# Eibach pro-kit too low on a 2003 350Z?



## 350z newbie (Jan 6, 2010)

It had Skunk2 springs on that had it dropped 2.5 inch's, way too much, drove awful, so I put on the Eibach Pro Kit, 6364.140 and it still drops it 2.5"? WTF? Anyone run into this?


----------



## chimmike (Oct 17, 2002)

you're gonna hate what those do to your factory shocks dude. throwing lowering springs on stock shocks is usually bad. You can get by with it on a sentra or civic, but doing it on a 350z is not the best idea.

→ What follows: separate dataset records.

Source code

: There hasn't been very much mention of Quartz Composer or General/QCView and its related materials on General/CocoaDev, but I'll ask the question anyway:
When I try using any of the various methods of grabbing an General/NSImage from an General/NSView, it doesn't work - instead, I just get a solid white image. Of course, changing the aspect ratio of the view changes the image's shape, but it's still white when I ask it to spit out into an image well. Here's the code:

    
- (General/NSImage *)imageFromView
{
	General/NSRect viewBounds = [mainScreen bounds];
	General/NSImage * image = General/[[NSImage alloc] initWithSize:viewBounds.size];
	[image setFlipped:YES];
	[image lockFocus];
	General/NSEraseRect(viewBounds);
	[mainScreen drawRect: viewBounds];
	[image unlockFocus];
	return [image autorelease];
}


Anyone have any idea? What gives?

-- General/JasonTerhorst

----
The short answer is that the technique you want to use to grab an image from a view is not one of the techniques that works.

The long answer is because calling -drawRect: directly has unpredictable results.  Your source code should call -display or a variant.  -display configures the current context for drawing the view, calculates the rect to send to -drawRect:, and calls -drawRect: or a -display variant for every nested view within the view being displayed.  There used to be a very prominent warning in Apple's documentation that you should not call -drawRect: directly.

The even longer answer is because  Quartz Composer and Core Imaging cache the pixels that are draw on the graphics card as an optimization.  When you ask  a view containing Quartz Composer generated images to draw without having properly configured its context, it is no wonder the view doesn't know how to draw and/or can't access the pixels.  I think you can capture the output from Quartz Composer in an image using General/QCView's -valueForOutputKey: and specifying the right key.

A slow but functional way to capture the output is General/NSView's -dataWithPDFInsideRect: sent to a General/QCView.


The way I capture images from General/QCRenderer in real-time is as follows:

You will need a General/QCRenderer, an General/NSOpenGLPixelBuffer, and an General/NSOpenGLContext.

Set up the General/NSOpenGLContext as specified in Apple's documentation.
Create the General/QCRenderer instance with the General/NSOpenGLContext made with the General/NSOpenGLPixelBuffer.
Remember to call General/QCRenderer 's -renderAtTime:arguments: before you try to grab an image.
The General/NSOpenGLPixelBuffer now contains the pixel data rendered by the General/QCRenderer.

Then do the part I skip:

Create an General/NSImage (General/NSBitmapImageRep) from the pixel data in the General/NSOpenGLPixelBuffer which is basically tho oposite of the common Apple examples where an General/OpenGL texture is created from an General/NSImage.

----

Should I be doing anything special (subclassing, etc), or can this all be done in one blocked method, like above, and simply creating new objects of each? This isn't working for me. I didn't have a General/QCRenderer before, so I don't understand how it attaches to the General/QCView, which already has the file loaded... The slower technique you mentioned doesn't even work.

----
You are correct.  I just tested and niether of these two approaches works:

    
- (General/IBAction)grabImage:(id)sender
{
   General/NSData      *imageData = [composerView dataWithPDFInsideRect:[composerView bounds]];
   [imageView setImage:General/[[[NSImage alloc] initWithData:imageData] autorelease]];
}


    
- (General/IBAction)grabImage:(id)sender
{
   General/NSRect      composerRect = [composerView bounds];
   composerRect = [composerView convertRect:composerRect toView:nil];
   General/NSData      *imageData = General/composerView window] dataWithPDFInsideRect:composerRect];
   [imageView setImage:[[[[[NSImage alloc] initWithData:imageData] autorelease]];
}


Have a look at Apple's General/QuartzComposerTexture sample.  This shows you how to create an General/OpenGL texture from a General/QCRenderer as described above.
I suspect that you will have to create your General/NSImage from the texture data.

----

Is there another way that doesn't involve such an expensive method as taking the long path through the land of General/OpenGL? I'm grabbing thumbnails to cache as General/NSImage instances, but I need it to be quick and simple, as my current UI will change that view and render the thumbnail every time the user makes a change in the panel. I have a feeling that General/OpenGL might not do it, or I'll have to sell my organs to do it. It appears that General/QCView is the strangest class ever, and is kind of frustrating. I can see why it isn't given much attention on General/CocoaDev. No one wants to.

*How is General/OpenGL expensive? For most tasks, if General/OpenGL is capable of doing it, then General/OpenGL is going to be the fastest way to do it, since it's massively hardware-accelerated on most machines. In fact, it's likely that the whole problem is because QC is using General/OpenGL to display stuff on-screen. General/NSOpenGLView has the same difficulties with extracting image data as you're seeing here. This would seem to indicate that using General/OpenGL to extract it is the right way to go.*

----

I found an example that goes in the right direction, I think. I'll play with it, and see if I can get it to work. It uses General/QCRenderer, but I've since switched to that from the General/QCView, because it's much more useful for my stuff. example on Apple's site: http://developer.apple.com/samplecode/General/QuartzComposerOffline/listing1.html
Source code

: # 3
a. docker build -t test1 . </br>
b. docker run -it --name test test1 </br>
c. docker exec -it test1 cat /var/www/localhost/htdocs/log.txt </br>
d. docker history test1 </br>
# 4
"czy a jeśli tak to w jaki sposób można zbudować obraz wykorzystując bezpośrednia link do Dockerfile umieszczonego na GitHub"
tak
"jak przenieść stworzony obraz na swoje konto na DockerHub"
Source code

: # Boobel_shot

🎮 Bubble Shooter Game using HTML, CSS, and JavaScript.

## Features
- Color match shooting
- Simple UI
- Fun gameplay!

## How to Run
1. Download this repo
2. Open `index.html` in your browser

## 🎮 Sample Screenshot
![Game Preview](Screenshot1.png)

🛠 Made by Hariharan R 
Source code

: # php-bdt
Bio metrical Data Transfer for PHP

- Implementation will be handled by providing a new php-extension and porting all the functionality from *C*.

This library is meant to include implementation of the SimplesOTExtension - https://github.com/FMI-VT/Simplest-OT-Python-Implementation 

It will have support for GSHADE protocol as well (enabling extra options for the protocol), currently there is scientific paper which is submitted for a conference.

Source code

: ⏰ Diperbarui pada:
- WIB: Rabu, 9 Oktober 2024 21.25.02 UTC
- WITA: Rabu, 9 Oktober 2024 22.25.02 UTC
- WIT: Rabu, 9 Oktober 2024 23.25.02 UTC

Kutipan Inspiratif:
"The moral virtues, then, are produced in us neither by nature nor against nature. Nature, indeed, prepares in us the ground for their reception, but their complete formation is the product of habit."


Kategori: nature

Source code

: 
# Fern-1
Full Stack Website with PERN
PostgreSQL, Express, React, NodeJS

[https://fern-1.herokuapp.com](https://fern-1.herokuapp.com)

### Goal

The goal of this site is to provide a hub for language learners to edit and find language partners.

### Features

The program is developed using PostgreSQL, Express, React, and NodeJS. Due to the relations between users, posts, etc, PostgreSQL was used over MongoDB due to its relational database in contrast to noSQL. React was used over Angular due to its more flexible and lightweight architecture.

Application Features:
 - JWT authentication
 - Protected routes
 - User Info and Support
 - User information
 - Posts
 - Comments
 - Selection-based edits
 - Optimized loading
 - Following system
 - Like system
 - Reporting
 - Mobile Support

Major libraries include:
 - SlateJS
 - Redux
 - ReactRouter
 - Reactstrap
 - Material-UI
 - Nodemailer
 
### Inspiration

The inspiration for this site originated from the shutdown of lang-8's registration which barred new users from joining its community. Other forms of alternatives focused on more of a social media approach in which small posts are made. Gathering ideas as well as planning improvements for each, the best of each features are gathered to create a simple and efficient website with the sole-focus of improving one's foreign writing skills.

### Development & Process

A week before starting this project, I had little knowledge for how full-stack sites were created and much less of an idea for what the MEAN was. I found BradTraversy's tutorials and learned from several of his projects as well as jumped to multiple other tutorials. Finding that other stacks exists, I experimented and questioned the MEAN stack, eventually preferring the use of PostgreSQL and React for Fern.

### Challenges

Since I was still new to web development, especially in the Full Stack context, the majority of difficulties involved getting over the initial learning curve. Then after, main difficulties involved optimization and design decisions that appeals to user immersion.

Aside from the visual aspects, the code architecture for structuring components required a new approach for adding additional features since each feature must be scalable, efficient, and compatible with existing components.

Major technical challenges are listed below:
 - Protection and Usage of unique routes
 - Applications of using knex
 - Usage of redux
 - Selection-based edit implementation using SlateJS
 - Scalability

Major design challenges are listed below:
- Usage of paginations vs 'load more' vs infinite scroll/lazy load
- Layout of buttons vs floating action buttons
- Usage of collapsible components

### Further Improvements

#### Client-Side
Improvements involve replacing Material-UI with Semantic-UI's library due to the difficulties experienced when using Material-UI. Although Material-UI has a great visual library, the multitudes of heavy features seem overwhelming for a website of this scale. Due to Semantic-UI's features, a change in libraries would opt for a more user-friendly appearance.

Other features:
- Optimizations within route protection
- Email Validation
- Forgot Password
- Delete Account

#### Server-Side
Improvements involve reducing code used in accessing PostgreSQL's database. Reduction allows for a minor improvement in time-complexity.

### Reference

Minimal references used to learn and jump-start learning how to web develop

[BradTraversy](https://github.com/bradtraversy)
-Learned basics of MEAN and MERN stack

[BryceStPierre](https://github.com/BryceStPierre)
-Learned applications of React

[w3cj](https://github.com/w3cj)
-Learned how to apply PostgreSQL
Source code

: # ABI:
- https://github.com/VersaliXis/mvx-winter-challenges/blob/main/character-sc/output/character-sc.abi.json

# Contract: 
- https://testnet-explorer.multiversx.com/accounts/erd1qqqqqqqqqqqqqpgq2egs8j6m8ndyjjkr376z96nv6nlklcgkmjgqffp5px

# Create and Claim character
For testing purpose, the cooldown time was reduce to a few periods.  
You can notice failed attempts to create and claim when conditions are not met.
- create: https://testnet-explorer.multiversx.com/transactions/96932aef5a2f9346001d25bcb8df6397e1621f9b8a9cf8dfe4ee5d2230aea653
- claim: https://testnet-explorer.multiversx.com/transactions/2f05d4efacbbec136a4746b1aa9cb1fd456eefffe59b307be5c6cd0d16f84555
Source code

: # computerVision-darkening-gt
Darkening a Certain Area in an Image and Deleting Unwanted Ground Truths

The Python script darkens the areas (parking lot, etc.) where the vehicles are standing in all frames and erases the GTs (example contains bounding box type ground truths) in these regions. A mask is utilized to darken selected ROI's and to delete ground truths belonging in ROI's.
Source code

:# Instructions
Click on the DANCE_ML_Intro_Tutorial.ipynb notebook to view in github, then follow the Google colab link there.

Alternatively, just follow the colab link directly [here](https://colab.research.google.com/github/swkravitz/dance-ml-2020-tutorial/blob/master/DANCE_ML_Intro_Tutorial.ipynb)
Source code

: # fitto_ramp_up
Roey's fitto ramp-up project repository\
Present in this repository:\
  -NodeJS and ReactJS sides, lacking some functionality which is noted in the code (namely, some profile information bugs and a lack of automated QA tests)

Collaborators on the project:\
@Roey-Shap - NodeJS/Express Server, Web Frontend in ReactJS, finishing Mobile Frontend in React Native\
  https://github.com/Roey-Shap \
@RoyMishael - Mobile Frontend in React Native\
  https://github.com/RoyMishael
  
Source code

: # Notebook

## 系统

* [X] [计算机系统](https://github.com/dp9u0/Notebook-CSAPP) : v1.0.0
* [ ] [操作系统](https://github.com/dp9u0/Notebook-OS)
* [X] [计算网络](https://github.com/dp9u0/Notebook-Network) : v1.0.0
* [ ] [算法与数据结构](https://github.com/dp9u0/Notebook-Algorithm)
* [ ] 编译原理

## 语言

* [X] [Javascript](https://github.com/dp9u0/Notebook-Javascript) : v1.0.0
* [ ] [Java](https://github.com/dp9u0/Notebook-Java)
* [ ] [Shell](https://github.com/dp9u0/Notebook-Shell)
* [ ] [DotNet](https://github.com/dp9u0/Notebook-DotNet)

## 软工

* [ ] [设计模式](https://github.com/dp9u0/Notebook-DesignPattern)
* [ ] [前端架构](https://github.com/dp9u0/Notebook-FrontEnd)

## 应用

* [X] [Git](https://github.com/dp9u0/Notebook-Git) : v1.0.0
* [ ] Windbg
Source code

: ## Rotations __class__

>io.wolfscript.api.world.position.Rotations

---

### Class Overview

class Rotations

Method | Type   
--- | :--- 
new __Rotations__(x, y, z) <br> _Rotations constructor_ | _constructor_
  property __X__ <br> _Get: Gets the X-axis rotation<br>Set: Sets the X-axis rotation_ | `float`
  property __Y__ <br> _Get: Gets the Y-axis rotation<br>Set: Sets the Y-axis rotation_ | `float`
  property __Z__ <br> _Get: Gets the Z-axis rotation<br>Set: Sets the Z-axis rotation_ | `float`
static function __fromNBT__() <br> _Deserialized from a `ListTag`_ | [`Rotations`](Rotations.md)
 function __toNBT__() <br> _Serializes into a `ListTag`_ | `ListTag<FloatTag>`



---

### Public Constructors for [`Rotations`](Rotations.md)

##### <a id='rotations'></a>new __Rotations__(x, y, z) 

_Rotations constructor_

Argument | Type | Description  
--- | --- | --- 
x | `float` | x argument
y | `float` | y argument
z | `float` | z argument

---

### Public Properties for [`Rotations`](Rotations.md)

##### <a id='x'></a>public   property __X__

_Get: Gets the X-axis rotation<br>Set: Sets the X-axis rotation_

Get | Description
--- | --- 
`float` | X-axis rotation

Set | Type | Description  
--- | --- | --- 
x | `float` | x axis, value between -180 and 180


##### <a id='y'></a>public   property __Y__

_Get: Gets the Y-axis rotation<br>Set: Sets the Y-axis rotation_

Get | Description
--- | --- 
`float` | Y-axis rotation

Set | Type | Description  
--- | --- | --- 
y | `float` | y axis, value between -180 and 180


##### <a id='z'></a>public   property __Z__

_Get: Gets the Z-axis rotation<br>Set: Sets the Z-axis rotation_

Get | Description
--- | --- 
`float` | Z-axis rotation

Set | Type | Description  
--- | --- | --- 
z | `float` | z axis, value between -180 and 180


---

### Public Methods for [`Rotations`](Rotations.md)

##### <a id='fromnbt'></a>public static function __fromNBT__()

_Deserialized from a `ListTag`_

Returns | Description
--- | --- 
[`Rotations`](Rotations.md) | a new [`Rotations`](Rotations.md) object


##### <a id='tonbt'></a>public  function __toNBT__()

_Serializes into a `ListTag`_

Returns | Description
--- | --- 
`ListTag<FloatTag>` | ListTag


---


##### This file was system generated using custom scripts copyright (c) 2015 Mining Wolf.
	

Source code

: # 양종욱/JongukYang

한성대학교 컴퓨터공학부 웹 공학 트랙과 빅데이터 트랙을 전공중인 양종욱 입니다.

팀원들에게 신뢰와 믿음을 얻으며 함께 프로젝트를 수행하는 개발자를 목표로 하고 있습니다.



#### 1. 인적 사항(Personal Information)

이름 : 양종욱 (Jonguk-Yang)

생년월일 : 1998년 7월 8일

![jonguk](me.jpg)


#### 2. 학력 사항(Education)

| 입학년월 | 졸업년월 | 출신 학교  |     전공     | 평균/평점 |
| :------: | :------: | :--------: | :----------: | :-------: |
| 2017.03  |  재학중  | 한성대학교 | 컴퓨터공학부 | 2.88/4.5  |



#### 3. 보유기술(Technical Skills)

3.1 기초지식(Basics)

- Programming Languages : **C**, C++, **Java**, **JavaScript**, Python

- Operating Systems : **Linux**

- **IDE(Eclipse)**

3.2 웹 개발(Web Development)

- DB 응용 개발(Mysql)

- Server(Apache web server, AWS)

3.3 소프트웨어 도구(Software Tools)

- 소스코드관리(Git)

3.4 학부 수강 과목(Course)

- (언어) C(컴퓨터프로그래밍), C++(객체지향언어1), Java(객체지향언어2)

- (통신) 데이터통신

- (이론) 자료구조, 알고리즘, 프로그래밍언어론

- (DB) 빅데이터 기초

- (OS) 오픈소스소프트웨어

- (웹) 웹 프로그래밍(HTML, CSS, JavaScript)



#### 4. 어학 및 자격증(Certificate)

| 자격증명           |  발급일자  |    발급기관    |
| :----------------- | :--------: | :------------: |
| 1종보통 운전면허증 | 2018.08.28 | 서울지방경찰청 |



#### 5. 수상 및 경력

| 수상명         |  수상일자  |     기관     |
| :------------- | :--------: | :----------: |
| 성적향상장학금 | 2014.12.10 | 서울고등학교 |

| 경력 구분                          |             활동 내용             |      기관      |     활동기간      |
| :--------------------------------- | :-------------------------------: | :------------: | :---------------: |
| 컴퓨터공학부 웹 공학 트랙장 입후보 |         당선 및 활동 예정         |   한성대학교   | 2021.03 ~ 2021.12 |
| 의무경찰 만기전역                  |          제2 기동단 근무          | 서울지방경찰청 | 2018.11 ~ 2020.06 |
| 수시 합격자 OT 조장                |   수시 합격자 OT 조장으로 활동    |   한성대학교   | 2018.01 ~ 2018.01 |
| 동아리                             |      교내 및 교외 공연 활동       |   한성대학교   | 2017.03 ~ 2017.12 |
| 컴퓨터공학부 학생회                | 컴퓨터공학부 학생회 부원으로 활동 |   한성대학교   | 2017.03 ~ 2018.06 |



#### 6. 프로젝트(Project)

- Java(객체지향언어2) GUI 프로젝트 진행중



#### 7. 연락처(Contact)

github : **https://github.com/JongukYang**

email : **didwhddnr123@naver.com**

save up the money and run a complete suspension like the Nismo. I ran the nismo on my 350z and LOVED it. Pair the nismo with some sway bars........drives on RAILS!


----------



## 350z newbie (Jan 6, 2010)

Actually, its not my car, posting for a friend, just trying to put it back to stockish height to sell it. Couldn't get any stock springs so we figured try the Eibach's, only an inch drop but that didn't work out as planned.


----------



## chimmike (Oct 17, 2002)

try my350z.com i'm sure you could pick up stock springs there super cheap.


----------



## 350z newbie (Jan 6, 2010)

I was on there, never go back, I don't need to be insulted and flamed when asking for advice. :thumbdwn:


----------



## chimmike (Oct 17, 2002)

those guys just have the 350z owner attitude. I know what you mean. You can easily find stock springs on there though. plus after that, you won't have to go back!


----------



## 350z newbie (Jan 6, 2010)

*FIXED.*

Found some shocks, struts and springs off a 05 or 06, installed them, rides awesome and at the proper height.


----------



## johonjoseph (Apr 23, 2010)

This is spam. Do it again and you'll be on a permanent timeout. Mkay?
Thanks 

-Moderation.


----------